[Stored data]
━━━━━━━━━━━━━━━━━━━━

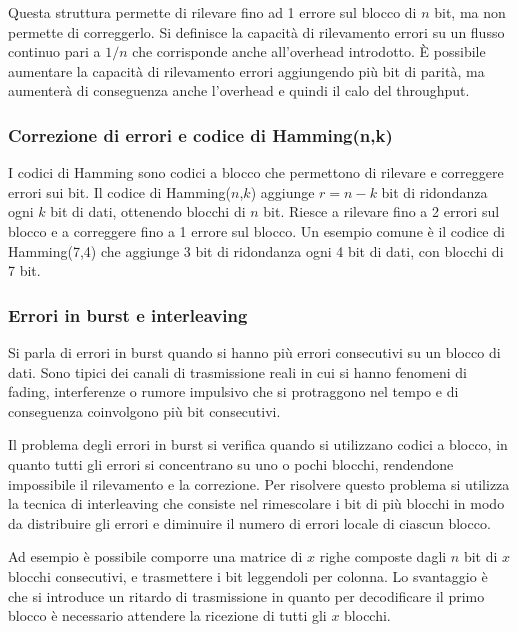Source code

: Questa struttura permette di rilevare fino ad 1 errore sul blocco di \(n\) bit, ma non permette di correggerlo. Si definisce
la capacità di rilevamento errori su un flusso continuo pari a  \(1/n\) che corrisponde anche all'overhead introdotto.
È possibile aumentare la capacità di rilevamento errori aggiungendo più bit di parità, ma aumenterà di conseguenza anche
l'overhead e quindi il calo del throughput.

\subsubsection*{Correzione di errori e codice di Hamming(n,k)}
I codici di Hamming sono codici a blocco che permettono di rilevare e correggere errori sui bit. Il codice di Hamming(\(n\),\(k\))
aggiunge \(r = n - k\) bit di ridondanza ogni \(k\) bit di dati, ottenendo blocchi di \(n\) bit. Riesce a rilevare fino a
2 errori sul blocco e a correggere fino a 1 errore sul blocco. Un esempio comune è il codice di Hamming(7,4) che aggiunge
3 bit di ridondanza ogni 4 bit di dati, con blocchi di 7 bit.

\subsubsection*{Errori in burst e interleaving}
Si parla di errori in burst quando si hanno più errori consecutivi su un blocco di dati. Sono tipici dei canali di
trasmissione reali in cui si hanno fenomeni di fading, interferenze o rumore impulsivo che si protraggono nel tempo
e di conseguenza coinvolgono più bit consecutivi.

Il problema degli errori in burst si verifica quando si utilizzano codici a blocco, in quanto tutti gli errori si concentrano
su uno o pochi blocchi, rendendone impossibile il rilevamento e la correzione. Per risolvere questo problema si utilizza la
tecnica di interleaving che consiste nel rimescolare i bit di più blocchi in modo da distribuire gli errori e diminuire il
numero di errori locale di ciascun blocco.

Ad esempio è possibile comporre una matrice di \(x\) righe composte dagli \(n\) bit di \(x\) blocchi consecutivi, e
trasmettere i bit leggendoli per colonna. Lo svantaggio è che si introduce un ritardo di trasmissione in quanto per
decodificare il primo blocco è necessario attendere la ricezione di tutti gli \(x\) blocchi.

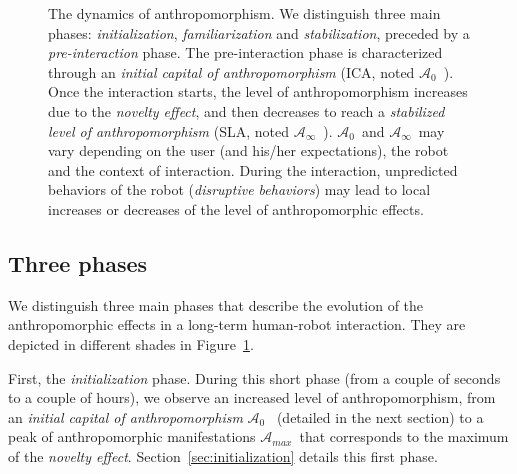 \documentclass{frontiersSCNS} %
\newcommand{\ICA}{{$\mathcal{A}_0$~}}
\newcommand{\SLA}{{$\mathcal{A}_\infty$~}}
\newcommand{\AntMax}{{$\mathcal{A}_{max}$~}}
\begin{document}
\begin{figure}[htb]

\caption{The dynamics of anthropomorphism. We distinguish three main phases:
    \emph{initialization}, \emph{familiarization} and \emph{stabilization},
    preceded by a \emph{pre-interaction} phase. The pre-interaction phase
    is characterized through an \emph{initial capital of anthropomorphism} (ICA, noted \ICA).
    Once the interaction starts, the level of anthropomorphism increases due to
    the \emph{novelty effect}, and then decreases to reach a \emph{stabilized
    level of anthropomorphism} (SLA, noted \SLA). \ICA and \SLA may vary
    depending on the user (and his/her expectations), the robot and the context of interaction.  During the
    interaction, unpredicted behaviors of the robot (\emph{disruptive
    behaviors}) may lead to local increases or decreases of the level of
    anthropomorphic effects.}

\label{fig:dynamics}
\end{figure}

\subsection{Three phases}
\label{sec:phases}

We distinguish three main phases that describe the evolution of the
anthropomorphic effects in a long-term human-robot interaction. They are
depicted in different shades in Figure~\ref{fig:dynamics}.

First, the \emph{initialization} phase. During this short phase (from a couple
of seconds to a couple of hours), we observe an increased level of
anthropomorphism, from an \emph{initial capital of anthropomorphism} \ICA
(detailed in the next section) to a peak of anthropomorphic manifestations
\AntMax that corresponds to the maximum of the \emph{novelty effect}.
Section~\ref{sec:initialization} details this first phase.
\end{document}
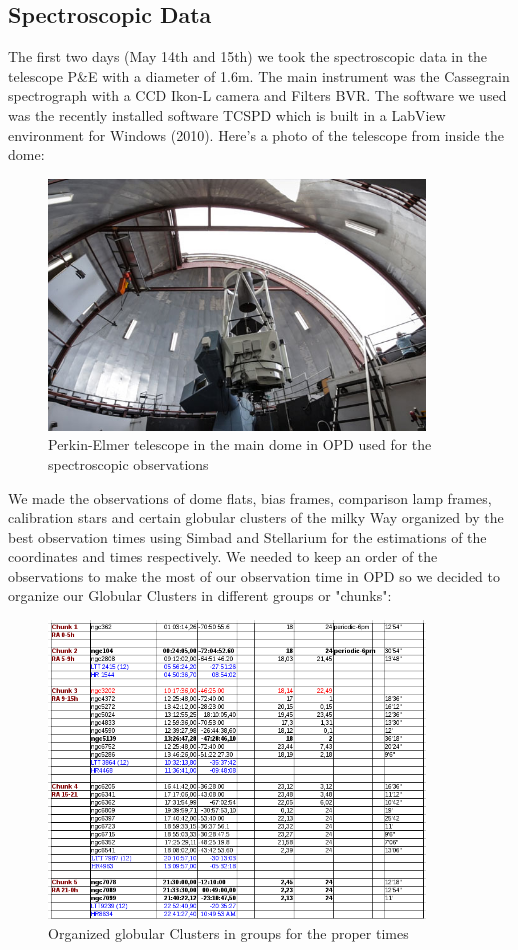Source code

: \subsection{Spectroscopic Data}

The first two days (May 14th and 15th) we took the spectroscopic data in the telescope P\&E with a diameter of 1.6m. The main instrument was the Cassegrain spectrograph with a CCD Ikon-L camera and Filters BVR. The software we used was the recently installed software TCSPD which is built in a LabView environment for Windows (2010). Here's a photo of the telescope from inside the dome:

\begin{figure}[H]
\centering
\includegraphics[width=10cm]{images/opd-spectrograph.jpg}
\caption{Perkin-Elmer telescope in the main dome in OPD used for the spectroscopic observations}
\end{figure}

We made the observations of dome flats, bias frames, comparison lamp frames, calibration stars and certain globular clusters of the milky Way organized by the best observation times using Simbad and Stellarium for the estimations of the coordinates and times respectively. We needed to keep an order of the observations to make the most of our observation time in OPD so we decided to organize our Globular Clusters in different groups or "chunks":

\begin{figure}[H]
\centering
\includegraphics[width=10cm]{images/9.png}
\caption{Organized globular Clusters in groups for the proper times}
\end{figure}

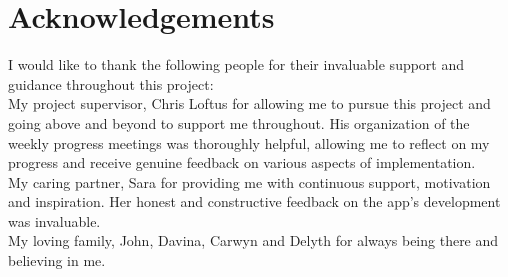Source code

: \thispagestyle{empty}


\section*{\centering Acknowledgements}

I would like to thank the following people for their invaluable support and guidance throughout this project: \\

My project supervisor, Chris Loftus for allowing me to pursue this project and going above and beyond to support me throughout. His organization of the weekly progress meetings was thoroughly helpful, allowing me to reflect on my progress and receive genuine feedback on various aspects of implementation. \\

My caring partner, Sara for providing me with continuous support, motivation and inspiration. Her honest and constructive feedback on the app's development was invaluable. \\

My loving family, John, Davina, Carwyn and Delyth for always being there and believing in me.


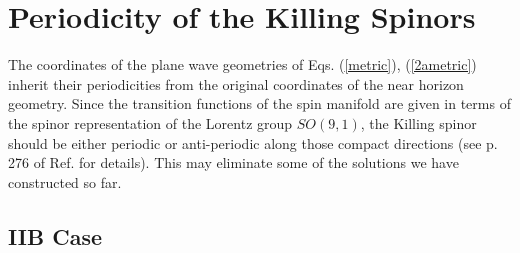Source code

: \documentclass[a4paper,12pt]{article}
\begin{document}
\section{Periodicity of the Killing Spinors}\label{vi}

The coordinates of the plane wave geometries of Eqs. (\ref{metric}), (\ref{2ametric}) inherit their periodicities from the original coordinates of the near horizon geometry. Since the transition functions of the spin manifold are given in terms of the spinor representation of the Lorentz group $SO(9,1)$, the Killing spinor should be either periodic or anti-periodic along those compact directions (see p. 276 of Ref. \cite{gsw} for details). This may eliminate some of the solutions we have constructed so far.

\subsection{IIB Case}
\end{document}

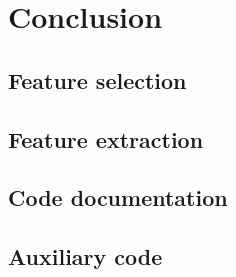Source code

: \documentclass[
  oneside,
  11pt, a4paper,
  footinclude=true,
  headinclude=true,
  cleardoublepage=empty
]{scrbook}
\begin{document}
\part{Conclusion}
% 

%
		
\cleardoublepage



\printglossary
\printglossary[type=\acronymtype]

\appendix
\renewcommand\chaptername{Appendix}

\chapter{Feature selection}
\label{apdx:sec:feature_selection}


\chapter{Feature extraction}
\label{apdx:sec:feature_extraction}


\chapter{Code documentation}
\label{apdx:sec:code_documentation}


\chapter{Auxiliary code}
\label{apdx:sec:tools}


\begin{backcover}
\thispagestyle{empty} \pagecolor{white} \textcolor{black} {\selectfont ~\vfill
\noindent
%
\vfill ~}
\end{backcover}
\end{document}
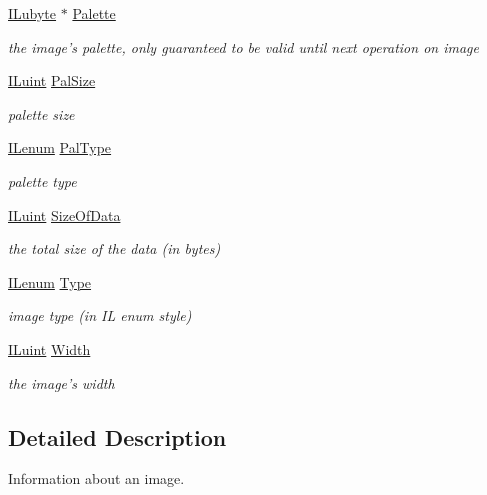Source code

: \begin{DoxyCompactItemize}
\hyperlink{group__il__types_ga057357939bc5a12e8061715453568519}{I\+Lubyte} $\ast$ \hyperlink{struct_i_l_uinfo_ab520cff305ed9ee13d2eac7a87ac1d92}{Palette}
\begin{DoxyCompactList}\small\item\em the image's palette, only guaranteed to be valid until next operation on image \end{DoxyCompactList}\item 
\hyperlink{group__il__types_gaff8e86a1072c8d7cfe387fb87c6ed8e1}{I\+Luint} \hyperlink{struct_i_l_uinfo_a728a63d4c8b857a800a4d19e250a8c4b}{Pal\+Size}
\begin{DoxyCompactList}\small\item\em palette size \end{DoxyCompactList}\item 
\hyperlink{group__il__types_ga62ca73445716183ef42b1f3906a45ed0}{I\+Lenum} \hyperlink{struct_i_l_uinfo_ab091aab8d79003031a4e9957e85f43ca}{Pal\+Type}
\begin{DoxyCompactList}\small\item\em palette type \end{DoxyCompactList}\item 
\hyperlink{group__il__types_gaff8e86a1072c8d7cfe387fb87c6ed8e1}{I\+Luint} \hyperlink{struct_i_l_uinfo_ad3bfe4c8a6696b42835730f7b70327b7}{Size\+Of\+Data}
\begin{DoxyCompactList}\small\item\em the total size of the data (in bytes) \end{DoxyCompactList}\item 
\hyperlink{group__il__types_ga62ca73445716183ef42b1f3906a45ed0}{I\+Lenum} \hyperlink{struct_i_l_uinfo_a437e4fc3b579e2e7879dedd0fd2ac587}{Type}
\begin{DoxyCompactList}\small\item\em image type (in I\+L enum style) \end{DoxyCompactList}\item 
\hyperlink{group__il__types_gaff8e86a1072c8d7cfe387fb87c6ed8e1}{I\+Luint} \hyperlink{struct_i_l_uinfo_a4146e7b2b0b4097e0e335f9b348392bf}{Width}
\begin{DoxyCompactList}\small\item\em the image's width \end{DoxyCompactList}\end{DoxyCompactItemize}


\subsection{Detailed Description}
Information about an image. 

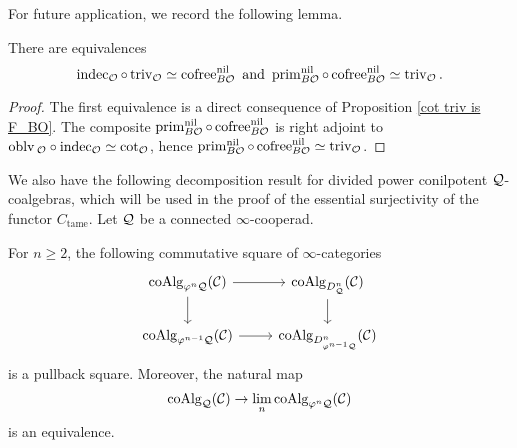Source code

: For future application, we record the following lemma.
\begin{lemma}
\cite[(3.4) and (3.5)]{Francis-Gaitsgory}
\label{CE of Trivial is cofree}
There are equivalences
$$
\operatorname{indec}_{{\mathcal{O}}}\circ\operatorname{triv}_{{\mathcal{O}}} \simeq \operatorname{cofree}^{\operatorname{nil}}_{B{\mathcal{O}}}  \text{ and } 
\operatorname{prim}_{B{\mathcal{O}}}^{\operatorname{nil}} \circ \operatorname{cofree}^{\operatorname{nil}}_{B{\mathcal{O}}} \simeq \operatorname{triv}_{{\mathcal{O}}}.
$$
\end{lemma}
\begin{proof}
    The first equivalence is a direct consequence of Proposition \ref{cot triv is F_BO}.
    The composite $\operatorname{prim}_{B{\mathcal{O}}}^{\operatorname{nil}} \circ \operatorname{cofree}^{\operatorname{nil}}_{B{\mathcal{O}}}$ is right adjoint to
    $\operatorname{oblv}{_{{\mathcal{O}}}\circ \operatorname{indec}_{{\mathcal{O}}}}\simeq \cot_{{\mathcal{O}}}$, hence $\operatorname{prim}_{B{\mathcal{O}}}^{\operatorname{nil}} \circ \operatorname{cofree}^{\operatorname{nil}}_{B{\mathcal{O}}} \simeq \operatorname{triv}_{{\mathcal{O}}}$.
\end{proof}



We also have the following decomposition result for divided power conilpotent ${\mathcal{Q}}$-coalgebras, which will be used in the proof of the essential surjectivity of the functor $C_{\operatorname{tame}}$. Let ${\mathcal{Q}}$ be a connected $\infty$-cooperad.
\begin{proposition}
\cite[Theorem 4.12]{Heuts_Koszul}
\label{inductive construction of coalgebras}
    For $n\geq 2$, the following commutative square of $\infty$-categories 
\[
\begin{tikzcd}
	\coAlg_{\varphi^n \CQ}(\CC) & 
	\coAlg_{D^n_{\CQ}}(\CC)\\
	\coAlg_{\varphi^{n-1} \CQ}(\CC) & 
	\coAlg_{D^n_{\varphi^{n-1}\CQ}}(\CC)
	\arrow[from=1-1, to= 1-2]
	\arrow[from=1-1, to=2-1]
	\arrow[from=1-2, to=2-2]
	\arrow[from=2-1, to= 2-2]
\end{tikzcd}
\]
is a pullback square. Moreover, the natural map
$$
\operatorname{coAlg}_{{\mathcal{Q}}}({\mathcal{C}}) \to \lim_n \operatorname{coAlg}_{\varphi^n{\mathcal{Q}}}({\mathcal{C}})
$$
is an equivalence.
\end{proposition}


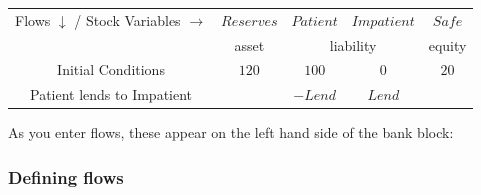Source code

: \begin{center}
\begin{tabular}{|c|cccc|}
\hline
Flows $\downarrow$ / Stock Variables $\rightarrow$&\multicolumn{1}{|c|}{$Reserves$}&\multicolumn{1}{|c|}{$Patient$}&\multicolumn{1}{|c|}{$Impatient$}&\multicolumn{1}{|c|}{$Safe$}\\\cline{2-5}&\multicolumn{1}{|c|}{asset}&\multicolumn{2}{|c|}{liability}&\multicolumn{1}{|c|}{equity}\\\hline
Initial Conditions&$120$&$100$&$0$&$20$\\
Patient lends to Impatient&&$-Lend$&$Lend$&\\
\hline
\end{tabular}
\end{center}

As you enter flows, these appear on the left hand side of the bank block:

\begin{center}
\end{center}

\subsubsection{Defining flows}

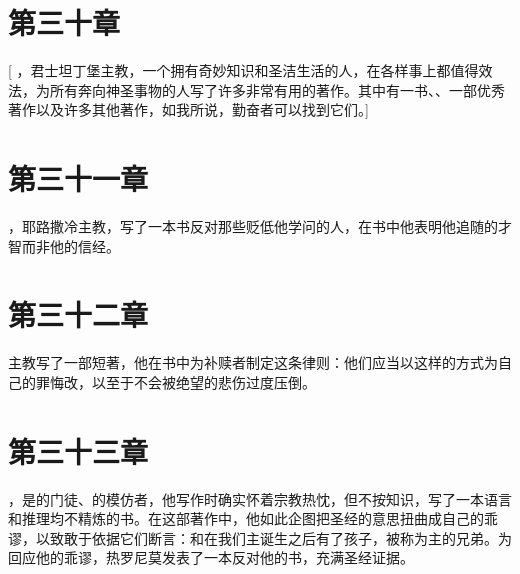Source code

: \section{第三十章}

[ ，君士坦丁堡主教，一个拥有奇妙知识和圣洁生活的人，在各样事上都值得效法，为所有奔向神圣事物的人写了许多非常有用的著作。其中有一书、、一部优秀著作以及许多其他著作，如我所说，勤奋者可以找到它们。]\par


\section{第三十一章}

，耶路撒冷主教，写了一本书反对那些贬低他学问的人，在书中他表明他追随的才智而非他的信经。\par


\section{第三十二章}

主教写了一部短著，他在书中为补赎者制定这条律则：他们应当以这样的方式为自己的罪悔改，以至于不会被绝望的悲伤过度压倒。\par


\section{第三十三章}

，是的门徒、的模仿者，他写作时确实怀着宗教热忱，但不按知识，写了一本语言和推理均不精炼的书。在这部著作中，他如此企图把圣经的意思扭曲成自己的乖谬，以致敢于依据它们断言：和在我们主诞生之后有了孩子，被称为主的兄弟。为回应他的乖谬，热罗尼莫发表了一本反对他的书，充满圣经证据。\par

━━━━━━━━━━━━━━━━━━━━

Of all the entries above, repeat only the lines from the line that has "of the level of" to the line that has "anthropomorphic effects in", both lines included, exactly.

    behaviors}) may lead to local increases or decreases of the level of
    anthropomorphic effects.}

\label{fig:dynamics}
\end{figure}

\subsection{Three phases}
\label{sec:phases}

We distinguish three main phases that describe the evolution of the
anthropomorphic effects in a long-term human-robot interaction. They are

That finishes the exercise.